_PROBLEM TO WORK ON_
Of the material below, only the lines from the line containing "as a client." down to the line containing "Package status implements" belong in the answer, written out exactly.

+--

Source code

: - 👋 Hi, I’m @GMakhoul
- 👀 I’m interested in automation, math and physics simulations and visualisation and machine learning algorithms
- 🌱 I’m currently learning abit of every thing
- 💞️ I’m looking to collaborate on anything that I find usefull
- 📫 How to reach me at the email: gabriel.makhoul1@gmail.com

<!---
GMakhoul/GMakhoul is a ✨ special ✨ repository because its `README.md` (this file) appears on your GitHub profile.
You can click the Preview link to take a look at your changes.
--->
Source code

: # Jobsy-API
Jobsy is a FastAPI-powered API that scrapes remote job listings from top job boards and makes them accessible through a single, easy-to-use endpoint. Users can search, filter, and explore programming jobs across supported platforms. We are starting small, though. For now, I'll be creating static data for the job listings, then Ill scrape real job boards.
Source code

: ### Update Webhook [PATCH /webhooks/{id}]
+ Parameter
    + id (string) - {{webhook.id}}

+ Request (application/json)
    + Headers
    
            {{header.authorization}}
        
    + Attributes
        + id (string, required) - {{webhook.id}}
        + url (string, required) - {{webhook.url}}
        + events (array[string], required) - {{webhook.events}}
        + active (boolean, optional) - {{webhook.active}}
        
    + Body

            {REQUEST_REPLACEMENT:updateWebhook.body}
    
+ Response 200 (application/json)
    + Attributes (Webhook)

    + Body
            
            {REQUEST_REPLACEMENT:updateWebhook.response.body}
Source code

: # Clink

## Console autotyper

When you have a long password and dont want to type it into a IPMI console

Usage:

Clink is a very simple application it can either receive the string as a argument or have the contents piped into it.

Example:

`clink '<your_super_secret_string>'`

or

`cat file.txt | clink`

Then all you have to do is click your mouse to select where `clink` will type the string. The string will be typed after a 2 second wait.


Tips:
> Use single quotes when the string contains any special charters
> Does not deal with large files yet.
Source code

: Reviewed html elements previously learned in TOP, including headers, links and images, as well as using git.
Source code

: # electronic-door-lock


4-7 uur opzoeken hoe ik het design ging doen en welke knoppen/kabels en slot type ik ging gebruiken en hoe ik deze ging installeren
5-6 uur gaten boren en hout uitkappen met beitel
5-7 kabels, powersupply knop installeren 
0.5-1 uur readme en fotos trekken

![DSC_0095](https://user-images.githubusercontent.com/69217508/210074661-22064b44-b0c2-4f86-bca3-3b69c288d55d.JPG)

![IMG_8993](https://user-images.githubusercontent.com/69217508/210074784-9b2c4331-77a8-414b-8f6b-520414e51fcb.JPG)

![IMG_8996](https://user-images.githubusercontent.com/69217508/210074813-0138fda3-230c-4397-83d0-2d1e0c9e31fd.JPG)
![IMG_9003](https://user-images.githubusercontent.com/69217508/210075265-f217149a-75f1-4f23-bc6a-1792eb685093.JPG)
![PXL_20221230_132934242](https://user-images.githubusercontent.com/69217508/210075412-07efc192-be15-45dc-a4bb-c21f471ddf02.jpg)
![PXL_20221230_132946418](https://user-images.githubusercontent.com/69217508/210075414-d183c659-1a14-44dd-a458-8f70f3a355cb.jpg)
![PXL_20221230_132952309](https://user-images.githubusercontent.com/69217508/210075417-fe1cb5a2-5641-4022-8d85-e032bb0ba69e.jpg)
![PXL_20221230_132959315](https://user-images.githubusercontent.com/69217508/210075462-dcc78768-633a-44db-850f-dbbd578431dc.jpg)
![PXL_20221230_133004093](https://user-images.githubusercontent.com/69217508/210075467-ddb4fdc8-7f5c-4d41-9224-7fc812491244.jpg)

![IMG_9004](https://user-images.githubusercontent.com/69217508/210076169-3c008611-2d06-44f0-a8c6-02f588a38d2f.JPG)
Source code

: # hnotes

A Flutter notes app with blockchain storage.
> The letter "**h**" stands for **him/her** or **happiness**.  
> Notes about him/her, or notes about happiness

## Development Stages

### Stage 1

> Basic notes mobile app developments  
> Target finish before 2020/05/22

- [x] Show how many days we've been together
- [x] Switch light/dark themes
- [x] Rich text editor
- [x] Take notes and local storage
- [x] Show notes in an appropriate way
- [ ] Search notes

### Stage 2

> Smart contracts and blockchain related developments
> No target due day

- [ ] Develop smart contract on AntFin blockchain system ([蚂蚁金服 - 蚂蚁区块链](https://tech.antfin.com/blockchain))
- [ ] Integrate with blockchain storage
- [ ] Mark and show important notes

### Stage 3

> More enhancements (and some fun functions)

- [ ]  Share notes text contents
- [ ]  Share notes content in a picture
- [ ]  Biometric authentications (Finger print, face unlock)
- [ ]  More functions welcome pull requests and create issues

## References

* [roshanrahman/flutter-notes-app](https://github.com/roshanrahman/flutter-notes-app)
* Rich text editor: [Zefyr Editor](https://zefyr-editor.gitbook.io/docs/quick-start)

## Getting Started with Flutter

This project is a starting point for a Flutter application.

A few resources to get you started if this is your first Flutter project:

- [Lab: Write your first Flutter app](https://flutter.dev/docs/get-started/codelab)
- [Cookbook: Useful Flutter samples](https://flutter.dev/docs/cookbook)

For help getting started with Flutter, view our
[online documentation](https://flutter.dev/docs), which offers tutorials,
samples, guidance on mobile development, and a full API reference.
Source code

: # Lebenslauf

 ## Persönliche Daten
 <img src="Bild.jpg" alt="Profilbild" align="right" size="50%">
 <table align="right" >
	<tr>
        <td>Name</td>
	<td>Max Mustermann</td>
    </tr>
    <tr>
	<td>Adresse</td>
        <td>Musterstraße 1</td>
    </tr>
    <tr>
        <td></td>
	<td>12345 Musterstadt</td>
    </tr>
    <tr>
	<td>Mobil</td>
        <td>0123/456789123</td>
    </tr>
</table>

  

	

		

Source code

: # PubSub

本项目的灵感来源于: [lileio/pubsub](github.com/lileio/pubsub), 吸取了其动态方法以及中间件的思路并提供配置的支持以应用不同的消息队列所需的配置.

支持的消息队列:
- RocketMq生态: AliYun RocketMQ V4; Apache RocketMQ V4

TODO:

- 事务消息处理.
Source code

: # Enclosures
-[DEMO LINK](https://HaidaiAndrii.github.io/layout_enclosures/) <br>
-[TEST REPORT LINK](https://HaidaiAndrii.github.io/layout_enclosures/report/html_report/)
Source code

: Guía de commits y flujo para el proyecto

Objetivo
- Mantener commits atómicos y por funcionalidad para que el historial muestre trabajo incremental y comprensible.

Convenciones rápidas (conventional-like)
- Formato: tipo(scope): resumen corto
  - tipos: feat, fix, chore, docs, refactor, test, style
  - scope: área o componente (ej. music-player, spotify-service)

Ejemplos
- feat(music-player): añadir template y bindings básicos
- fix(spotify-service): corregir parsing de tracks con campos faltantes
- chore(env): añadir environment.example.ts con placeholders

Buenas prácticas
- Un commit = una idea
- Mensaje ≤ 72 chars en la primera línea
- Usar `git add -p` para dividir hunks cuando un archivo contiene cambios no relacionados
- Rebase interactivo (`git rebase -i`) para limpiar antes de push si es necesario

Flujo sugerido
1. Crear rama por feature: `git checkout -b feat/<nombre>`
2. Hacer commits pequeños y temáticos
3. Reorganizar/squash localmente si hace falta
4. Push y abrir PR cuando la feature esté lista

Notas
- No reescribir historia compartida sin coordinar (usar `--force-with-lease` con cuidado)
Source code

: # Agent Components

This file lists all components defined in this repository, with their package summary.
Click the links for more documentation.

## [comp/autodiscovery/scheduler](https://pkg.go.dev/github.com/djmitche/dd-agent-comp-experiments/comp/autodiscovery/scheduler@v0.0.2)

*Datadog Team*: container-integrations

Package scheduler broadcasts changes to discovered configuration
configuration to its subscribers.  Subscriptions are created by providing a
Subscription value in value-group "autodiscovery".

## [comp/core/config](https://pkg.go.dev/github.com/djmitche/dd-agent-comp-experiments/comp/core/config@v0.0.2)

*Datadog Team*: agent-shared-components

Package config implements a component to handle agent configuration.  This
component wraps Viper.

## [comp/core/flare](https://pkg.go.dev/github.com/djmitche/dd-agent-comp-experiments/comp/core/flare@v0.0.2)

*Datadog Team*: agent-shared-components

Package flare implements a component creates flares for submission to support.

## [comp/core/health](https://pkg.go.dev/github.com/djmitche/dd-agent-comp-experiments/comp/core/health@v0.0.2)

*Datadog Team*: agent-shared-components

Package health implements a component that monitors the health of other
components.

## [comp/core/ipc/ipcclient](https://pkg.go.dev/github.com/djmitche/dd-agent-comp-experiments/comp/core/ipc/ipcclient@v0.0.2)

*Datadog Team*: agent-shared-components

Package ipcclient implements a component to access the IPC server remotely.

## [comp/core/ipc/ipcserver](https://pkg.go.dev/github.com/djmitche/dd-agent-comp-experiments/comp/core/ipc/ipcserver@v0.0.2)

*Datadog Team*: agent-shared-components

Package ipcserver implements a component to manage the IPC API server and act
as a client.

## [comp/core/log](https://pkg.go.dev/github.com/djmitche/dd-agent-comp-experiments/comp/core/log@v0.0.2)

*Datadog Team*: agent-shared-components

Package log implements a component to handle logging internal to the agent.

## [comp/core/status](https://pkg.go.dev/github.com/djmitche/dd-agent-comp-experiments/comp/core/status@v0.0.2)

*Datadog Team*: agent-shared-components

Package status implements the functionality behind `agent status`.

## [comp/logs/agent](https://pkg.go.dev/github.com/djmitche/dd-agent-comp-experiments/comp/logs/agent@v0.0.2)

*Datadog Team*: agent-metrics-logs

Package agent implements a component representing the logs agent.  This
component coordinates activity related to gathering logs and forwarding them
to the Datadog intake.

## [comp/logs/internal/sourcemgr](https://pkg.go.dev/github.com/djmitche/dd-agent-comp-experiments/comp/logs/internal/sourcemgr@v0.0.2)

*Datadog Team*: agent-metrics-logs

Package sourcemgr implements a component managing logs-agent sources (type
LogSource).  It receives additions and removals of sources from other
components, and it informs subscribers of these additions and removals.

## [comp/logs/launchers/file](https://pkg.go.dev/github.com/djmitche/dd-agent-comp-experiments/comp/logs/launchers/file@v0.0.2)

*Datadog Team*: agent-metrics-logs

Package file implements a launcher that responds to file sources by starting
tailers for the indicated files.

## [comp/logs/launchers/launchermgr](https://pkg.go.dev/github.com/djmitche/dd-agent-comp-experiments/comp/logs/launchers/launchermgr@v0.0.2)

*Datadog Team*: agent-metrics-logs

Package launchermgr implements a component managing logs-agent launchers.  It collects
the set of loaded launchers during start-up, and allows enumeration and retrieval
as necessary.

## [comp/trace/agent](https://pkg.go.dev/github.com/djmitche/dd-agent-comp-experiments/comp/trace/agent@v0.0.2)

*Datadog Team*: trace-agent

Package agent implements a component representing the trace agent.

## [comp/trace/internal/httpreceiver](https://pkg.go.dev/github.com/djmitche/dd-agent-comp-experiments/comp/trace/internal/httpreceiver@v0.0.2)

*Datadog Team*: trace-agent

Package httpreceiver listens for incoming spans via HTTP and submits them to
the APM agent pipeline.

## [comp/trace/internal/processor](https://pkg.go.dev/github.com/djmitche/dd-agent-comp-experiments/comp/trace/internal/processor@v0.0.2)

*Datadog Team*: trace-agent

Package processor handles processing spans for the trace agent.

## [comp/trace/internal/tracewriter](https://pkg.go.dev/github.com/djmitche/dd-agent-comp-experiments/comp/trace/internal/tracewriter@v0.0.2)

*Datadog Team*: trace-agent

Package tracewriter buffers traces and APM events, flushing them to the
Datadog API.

+--

_WRITTEN SOLUTION_
as a client.

## [comp/core/log](https://pkg.go.dev/github.com/djmitche/dd-agent-comp-experiments/comp/core/log@v0.0.2)

*Datadog Team*: agent-shared-components

Package log implements a component to handle logging internal to the agent.

## [comp/core/status](https://pkg.go.dev/github.com/djmitche/dd-agent-comp-experiments/comp/core/status@v0.0.2)

*Datadog Team*: agent-shared-components

Package status implements the functionality behind `agent status`.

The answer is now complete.